I have used many MI/Redmi android phones too (as secondary phones), as have others I know, and their battery/speed doesn’t decrease with updates. They receive updates every month or two as well. And even years later, the battery and speed is pretty much as good as new.

I do agree with him that as iOS 12 is progressing, overall, battery life seems to be going down except for devices from 2018 or later.
 
Last edited:

I7guy

macrumors Nehalem
Nov 30, 2013
34,313
24,050
Gotta be in it to win it
No one backtracked. They offered $29 batteries and iOS 12 because they didn’t want to risk losing customer confidence in their products once it was found they were fooling people into buying new phones in iOS 11

And in my personal experience using 2 batteries those $29 batteries aren’t lasting as long as the usual $99 batteries in my experience. The battery health is depreciating faster.
You’re right, some didn’t “back-track” because some were flat out wrong about the “planned obsolescence” meme. In my opinion, “Most people” didn’t know or care about performance management, and the people who squawked the loudest were forum posters.

In my anecdotal experience with my old 5s, battery life based on my usage was very good with iOS 12.
 

steve62388

macrumors 68040
Apr 23, 2013
3,090
1,944
Yes. And it’s in the public domain. You just need to have the tools and intellect to figure it out.
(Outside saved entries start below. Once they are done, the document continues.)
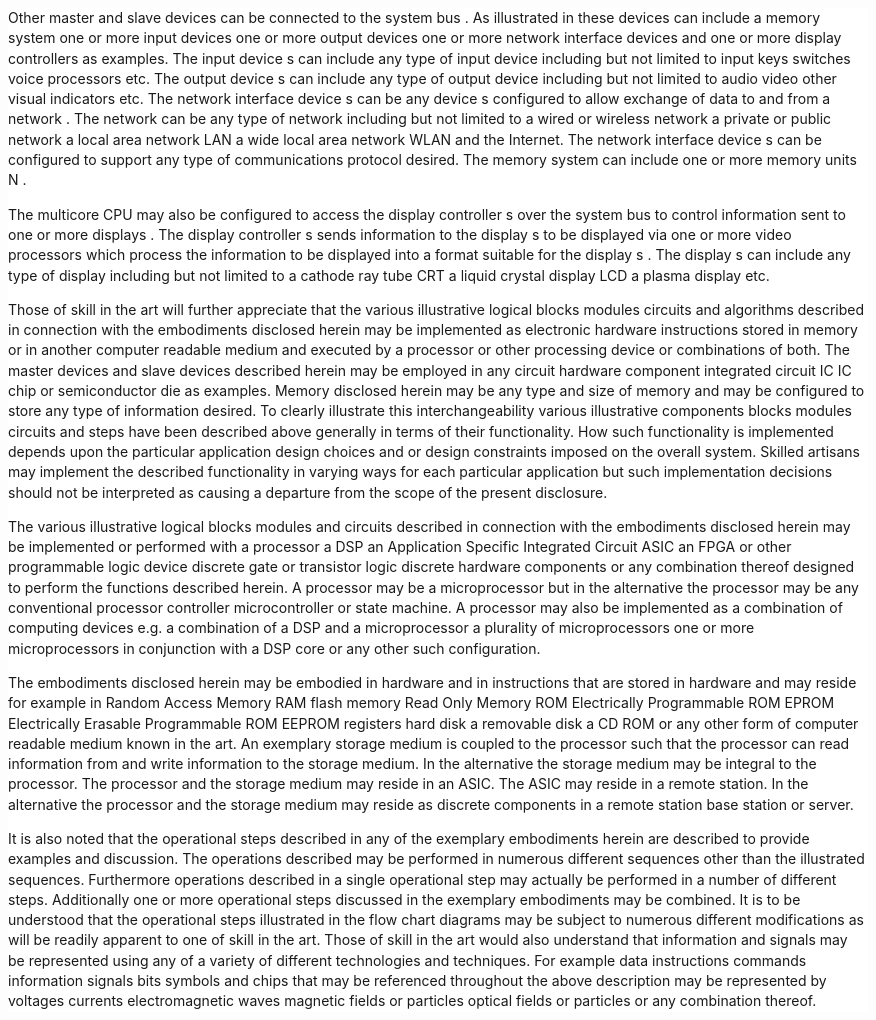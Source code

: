 Other master and slave devices can be connected to the system bus . As illustrated in these devices can include a memory system one or more input devices one or more output devices one or more network interface devices and one or more display controllers as examples. The input device s can include any type of input device including but not limited to input keys switches voice processors etc. The output device s can include any type of output device including but not limited to audio video other visual indicators etc. The network interface device s can be any device s configured to allow exchange of data to and from a network . The network can be any type of network including but not limited to a wired or wireless network a private or public network a local area network LAN a wide local area network WLAN and the Internet. The network interface device s can be configured to support any type of communications protocol desired. The memory system can include one or more memory units N .

The multicore CPU may also be configured to access the display controller s over the system bus to control information sent to one or more displays . The display controller s sends information to the display s to be displayed via one or more video processors which process the information to be displayed into a format suitable for the display s . The display s can include any type of display including but not limited to a cathode ray tube CRT a liquid crystal display LCD a plasma display etc.

Those of skill in the art will further appreciate that the various illustrative logical blocks modules circuits and algorithms described in connection with the embodiments disclosed herein may be implemented as electronic hardware instructions stored in memory or in another computer readable medium and executed by a processor or other processing device or combinations of both. The master devices and slave devices described herein may be employed in any circuit hardware component integrated circuit IC IC chip or semiconductor die as examples. Memory disclosed herein may be any type and size of memory and may be configured to store any type of information desired. To clearly illustrate this interchangeability various illustrative components blocks modules circuits and steps have been described above generally in terms of their functionality. How such functionality is implemented depends upon the particular application design choices and or design constraints imposed on the overall system. Skilled artisans may implement the described functionality in varying ways for each particular application but such implementation decisions should not be interpreted as causing a departure from the scope of the present disclosure.

The various illustrative logical blocks modules and circuits described in connection with the embodiments disclosed herein may be implemented or performed with a processor a DSP an Application Specific Integrated Circuit ASIC an FPGA or other programmable logic device discrete gate or transistor logic discrete hardware components or any combination thereof designed to perform the functions described herein. A processor may be a microprocessor but in the alternative the processor may be any conventional processor controller microcontroller or state machine. A processor may also be implemented as a combination of computing devices e.g. a combination of a DSP and a microprocessor a plurality of microprocessors one or more microprocessors in conjunction with a DSP core or any other such configuration.

The embodiments disclosed herein may be embodied in hardware and in instructions that are stored in hardware and may reside for example in Random Access Memory RAM flash memory Read Only Memory ROM Electrically Programmable ROM EPROM Electrically Erasable Programmable ROM EEPROM registers hard disk a removable disk a CD ROM or any other form of computer readable medium known in the art. An exemplary storage medium is coupled to the processor such that the processor can read information from and write information to the storage medium. In the alternative the storage medium may be integral to the processor. The processor and the storage medium may reside in an ASIC. The ASIC may reside in a remote station. In the alternative the processor and the storage medium may reside as discrete components in a remote station base station or server.

It is also noted that the operational steps described in any of the exemplary embodiments herein are described to provide examples and discussion. The operations described may be performed in numerous different sequences other than the illustrated sequences. Furthermore operations described in a single operational step may actually be performed in a number of different steps. Additionally one or more operational steps discussed in the exemplary embodiments may be combined. It is to be understood that the operational steps illustrated in the flow chart diagrams may be subject to numerous different modifications as will be readily apparent to one of skill in the art. Those of skill in the art would also understand that information and signals may be represented using any of a variety of different technologies and techniques. For example data instructions commands information signals bits symbols and chips that may be referenced throughout the above description may be represented by voltages currents electromagnetic waves magnetic fields or particles optical fields or particles or any combination thereof.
Oh right... so you mean it’s crap and that’s why not a single major site has picked it up as a story because it would be huge.
 

aakshey

macrumors 68030
Jun 13, 2016
2,858
1,344
Oh right... so you mean it’s crap and that’s why not a single major site has picked it up as a story because it would be huge.

They probably haven’t measured it yet.

I have not seen that measurement technique mentioned anywhere. Anywhere.